## Your instructions
Each entry in the block below needs to be copied out exactly.

· · · · ·

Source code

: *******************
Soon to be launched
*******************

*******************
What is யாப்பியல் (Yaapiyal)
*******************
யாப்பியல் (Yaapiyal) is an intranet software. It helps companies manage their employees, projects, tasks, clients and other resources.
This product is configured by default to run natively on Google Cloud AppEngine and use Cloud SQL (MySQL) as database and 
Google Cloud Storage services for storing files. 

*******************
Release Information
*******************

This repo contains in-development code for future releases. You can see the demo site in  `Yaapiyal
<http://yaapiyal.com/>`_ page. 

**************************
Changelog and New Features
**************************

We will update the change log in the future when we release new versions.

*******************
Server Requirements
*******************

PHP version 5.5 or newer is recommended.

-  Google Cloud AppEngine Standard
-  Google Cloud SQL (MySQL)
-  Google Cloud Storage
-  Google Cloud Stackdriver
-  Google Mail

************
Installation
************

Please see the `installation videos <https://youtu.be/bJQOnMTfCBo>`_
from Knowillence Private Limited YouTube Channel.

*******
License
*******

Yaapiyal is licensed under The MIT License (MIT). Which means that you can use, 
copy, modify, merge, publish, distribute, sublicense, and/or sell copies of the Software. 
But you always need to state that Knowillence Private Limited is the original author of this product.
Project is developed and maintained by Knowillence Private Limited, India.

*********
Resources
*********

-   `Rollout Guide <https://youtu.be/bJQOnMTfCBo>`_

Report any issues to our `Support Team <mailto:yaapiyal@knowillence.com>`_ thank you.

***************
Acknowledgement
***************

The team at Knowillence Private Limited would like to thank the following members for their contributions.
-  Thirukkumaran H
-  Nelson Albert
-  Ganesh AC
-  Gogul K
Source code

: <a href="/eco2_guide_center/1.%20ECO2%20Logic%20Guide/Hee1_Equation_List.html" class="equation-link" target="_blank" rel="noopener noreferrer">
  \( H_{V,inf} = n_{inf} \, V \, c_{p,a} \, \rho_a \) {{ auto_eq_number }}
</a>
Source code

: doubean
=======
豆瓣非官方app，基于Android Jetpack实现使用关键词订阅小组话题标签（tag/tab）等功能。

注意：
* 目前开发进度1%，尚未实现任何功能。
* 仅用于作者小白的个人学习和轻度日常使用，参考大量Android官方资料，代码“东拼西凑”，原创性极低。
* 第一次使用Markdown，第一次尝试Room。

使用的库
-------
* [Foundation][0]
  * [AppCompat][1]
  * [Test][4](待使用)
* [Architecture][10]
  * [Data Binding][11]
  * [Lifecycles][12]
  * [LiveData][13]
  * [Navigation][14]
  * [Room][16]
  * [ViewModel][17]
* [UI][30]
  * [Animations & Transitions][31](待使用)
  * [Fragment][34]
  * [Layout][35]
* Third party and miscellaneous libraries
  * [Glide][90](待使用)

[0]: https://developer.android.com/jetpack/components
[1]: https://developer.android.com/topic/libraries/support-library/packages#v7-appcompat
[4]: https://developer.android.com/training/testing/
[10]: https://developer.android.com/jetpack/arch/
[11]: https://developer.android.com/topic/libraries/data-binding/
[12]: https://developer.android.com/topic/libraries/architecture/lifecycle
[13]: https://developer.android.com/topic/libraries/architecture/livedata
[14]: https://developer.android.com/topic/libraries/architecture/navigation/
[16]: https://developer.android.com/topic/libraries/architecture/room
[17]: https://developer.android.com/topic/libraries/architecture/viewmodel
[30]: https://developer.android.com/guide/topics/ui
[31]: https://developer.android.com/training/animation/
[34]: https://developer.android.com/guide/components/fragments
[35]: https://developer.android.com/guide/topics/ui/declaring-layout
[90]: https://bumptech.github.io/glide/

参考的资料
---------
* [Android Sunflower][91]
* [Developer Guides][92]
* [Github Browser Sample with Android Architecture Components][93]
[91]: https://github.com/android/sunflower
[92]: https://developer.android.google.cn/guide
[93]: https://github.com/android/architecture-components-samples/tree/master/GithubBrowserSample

· · · · ·

## Answer to this exercise
Source code

: *******************
Soon to be launched
*******************

*******************
What is யாப்பியல் (Yaapiyal)
*******************
யாப்பியல் (Yaapiyal) is an intranet software. It helps companies manage their employees, projects, tasks, clients and other resources.
This product is configured by default to run natively on Google Cloud AppEngine and use Cloud SQL (MySQL) as database and 
Google Cloud Storage services for storing files. 

*******************
Release Information
*******************

This repo contains in-development code for future releases. You can see the demo site in  `Yaapiyal
<http://yaapiyal.com/>`_ page. 

**************************
Changelog and New Features
**************************

We will update the change log in the future when we release new versions.

*******************
Server Requirements
*******************

PHP version 5.5 or newer is recommended.

-  Google Cloud AppEngine Standard
-  Google Cloud SQL (MySQL)
-  Google Cloud Storage
-  Google Cloud Stackdriver
-  Google Mail

************
Installation
************

Please see the `installation videos <https://youtu.be/bJQOnMTfCBo>`_
from Knowillence Private Limited YouTube Channel.

*******
License
*******

Yaapiyal is licensed under The MIT License (MIT). Which means that you can use, 
copy, modify, merge, publish, distribute, sublicense, and/or sell copies of the Software. 
But you always need to state that Knowillence Private Limited is the original author of this product.
Project is developed and maintained by Knowillence Private Limited, India.

*********
Resources
*********

-   `Rollout Guide <https://youtu.be/bJQOnMTfCBo>`_

Report any issues to our `Support Team <mailto:yaapiyal@knowillence.com>`_ thank you.

***************
Acknowledgement
***************

The team at Knowillence Private Limited would like to thank the following members for their contributions.
-  Thirukkumaran H
-  Nelson Albert
-  Ganesh AC
-  Gogul K
Source code

: <a href="/eco2_guide_center/1.%20ECO2%20Logic%20Guide/Hee1_Equation_List.html" class="equation-link" target="_blank" rel="noopener noreferrer">
  \( H_{V,inf} = n_{inf} \, V \, c_{p,a} \, \rho_a \) {{ auto_eq_number }}
</a>
Source code

: doubean
=======
豆瓣非官方app，基于Android Jetpack实现使用关键词订阅小组话题标签（tag/tab）等功能。

注意：
* 目前开发进度1%，尚未实现任何功能。
* 仅用于作者小白的个人学习和轻度日常使用，参考大量Android官方资料，代码“东拼西凑”，原创性极低。
* 第一次使用Markdown，第一次尝试Room。

使用的库
-------
* [Foundation][0]
  * [AppCompat][1]
  * [Test][4](待使用)
* [Architecture][10]
  * [Data Binding][11]
  * [Lifecycles][12]
  * [LiveData][13]
  * [Navigation][14]
  * [Room][16]
  * [ViewModel][17]
* [UI][30]
  * [Animations & Transitions][31](待使用)
  * [Fragment][34]
  * [Layout][35]
* Third party and miscellaneous libraries
  * [Glide][90](待使用)

[0]: https://developer.android.com/jetpack/components
[1]: https://developer.android.com/topic/libraries/support-library/packages#v7-appcompat
[4]: https://developer.android.com/training/testing/
[10]: https://developer.android.com/jetpack/arch/
[11]: https://developer.android.com/topic/libraries/data-binding/
[12]: https://developer.android.com/topic/libraries/architecture/lifecycle
[13]: https://developer.android.com/topic/libraries/architecture/livedata
[14]: https://developer.android.com/topic/libraries/architecture/navigation/
[16]: https://developer.android.com/topic/libraries/architecture/room
[17]: https://developer.android.com/topic/libraries/architecture/viewmodel
[30]: https://developer.android.com/guide/topics/ui
[31]: https://developer.android.com/training/animation/
[34]: https://developer.android.com/guide/components/fragments
[35]: https://developer.android.com/guide/topics/ui/declaring-layout
[90]: https://bumptech.github.io/glide/

参考的资料
---------
* [Android Sunflower][91]
* [Developer Guides][92]
* [Github Browser Sample with Android Architecture Components][93]
[91]: https://github.com/android/sunflower
[92]: https://developer.android.google.cn/guide
[93]: https://github.com/android/architecture-components-samples/tree/master/GithubBrowserSample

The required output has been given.